There are some who were relieved to learn of the active role of the National Accreditation Council as notified in SN of August 11, 2018
However, from the perspective of seasoned Human Resources Management Practitioners, there may well be a case for enquiring whether the scope of its monitoring is proactive enough to deal with the spate of institutions who purport to offer credible post –secondary education and related certification.
With respect to individual certification they may prefer that it does not fall to the responsibility of a single Assessment Officer and that, hopefully, the latter’s recommendations are reviewed, preferably at the level of the Council, at least for consistency. For certain their collective authority should be utilised in the case of a Master’s Degree.
It is possible, however, that the sequencing of investigation may be wrong, since the prerequisite should be that it is the institution which should have already been recognised to offer NAC approved programmes.
The foregoing having been said one would hope that it is, not inappropriate to seek clarification of what is referred to as ‘Guyana’s Draft Qualification Frame-work’, and of its legal status. A ‘Draft Framework’ does not appear to suggest an approved policy.
If so, then the National Accreditation Council would not appear to be operating on a comprehensive legal foundation.
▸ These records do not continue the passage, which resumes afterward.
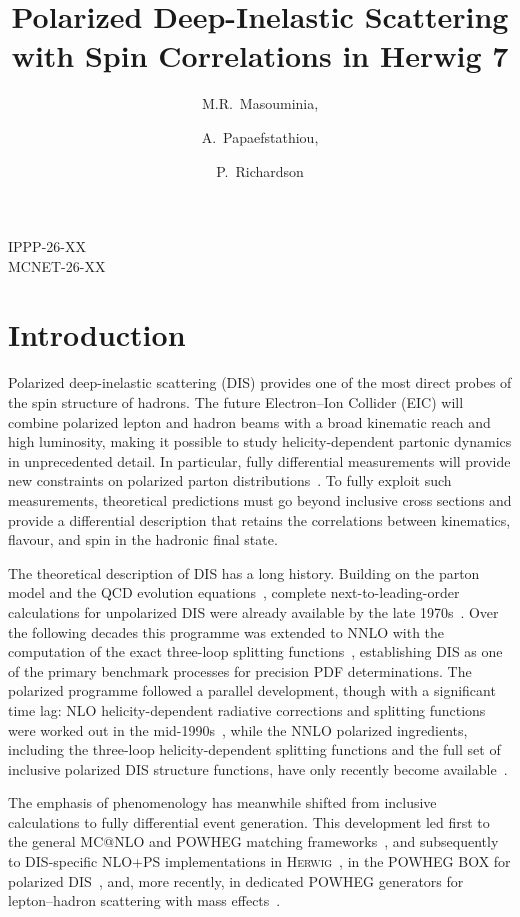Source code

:\documentclass[a4paper,11pt]{article}
\title{\boldmath Polarized Deep-Inelastic Scattering with Spin Correlations in Herwig 7}
\author[1]{M.R.~Masouminia,}
\author[2]{A.~Papaefstathiou,}
\author[1]{P.~Richardson}
\affiliation[1]{Institute for Particle Physics Phenomenology, Durham University, Durham, UK}
\affiliation[2]{Department of Physics, Kennesaw State University, 830 Polytechnic Lane, Marietta, GA 30060, USA}
\newcommand{\Herwig}{\textsc{Herwig}}
\begin{document}
\begin{flushright}
\footnotesize

IPPP-26-XX\\
MCNET-26-XX

\end{flushright}


\maketitle
\flushbottom

\section{Introduction}\label{sec:intro}

Polarized deep-inelastic scattering (DIS) provides one of the most direct probes of the spin structure of hadrons. The future Electron--Ion Collider (EIC) will combine polarized lepton and hadron beams with a broad kinematic reach and high luminosity, making it possible to study helicity-dependent partonic dynamics in unprecedented detail. In particular, fully differential measurements will provide new constraints on polarized parton distributions~\cite{Accardi:2012qut,AbdulKhalek:2021gbh}. To fully exploit such measurements, theoretical predictions must go beyond inclusive cross sections and provide a differential description that retains the correlations between kinematics, flavour, and spin in the hadronic final state.

The theoretical description of DIS has a long history. Building on the parton model and the QCD evolution equations~\cite{Altarelli:1977zs}, complete next-to-leading-order calculations for unpolarized DIS were already available by the late 1970s~\cite{Bardeen:1978yd}. Over the following decades this programme was extended to NNLO with the computation of the exact three-loop splitting functions~\cite{Moch:2004pa,Vogt:2004mw}, establishing DIS as one of the primary benchmark processes for precision PDF determinations. The polarized programme followed a parallel development, though with a significant time lag: NLO helicity-dependent radiative corrections and splitting functions were worked out in the mid-1990s~\cite{Mertig:1995ny,Vogelsang:1996im}, while the NNLO polarized ingredients, including the three-loop helicity-dependent splitting functions and the full set of inclusive polarized DIS structure functions, have only recently become available~\cite{Moch:2014sna,Borsa:2022nnlo}.

The emphasis of phenomenology has meanwhile shifted from inclusive calculations to fully differential event generation. This development led first to the general MC@NLO and POWHEG matching frameworks~\cite{Frixione:2002ik,Nason:2004rx,Frixione:2007vw}, and subsequently to DIS-specific NLO+PS implementations in \Herwig~\cite{DErrico:2011wfa}, in the POWHEG BOX for polarized DIS~\cite{Borsa:2024ps}, and, more recently, in dedicated POWHEG generators for lepton--hadron scattering with mass effects~\cite{Buonocore:2024dis}.
\end{document}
Notwithstanding, there is good reason to be concerned about the quality of the several products (graduates) from some of the institutions under discussion. Close interactions, as well as careful examination of respective résumés for positions with which the undersigned has been involved over recent years in Guyana, more specifically during the recruitment process, have too often revealed a suspect level of educational achievement being allowed as eligible to qualify for entry into a ‘Master’s’ Programme. In effect, the latter is substituted for a First Degree.
As a Human Resources Practitioner with long experience in recruiting senior professionals throughout the Caribbean, one is too often disconcerted by the lack of the depth of understanding of the very programme which the local graduates should bring to the interview table.
From the letter of the Executive Director, it would appear that the NAC might possibly share similar or related concerns (even if only at the ‘Draft’ stage).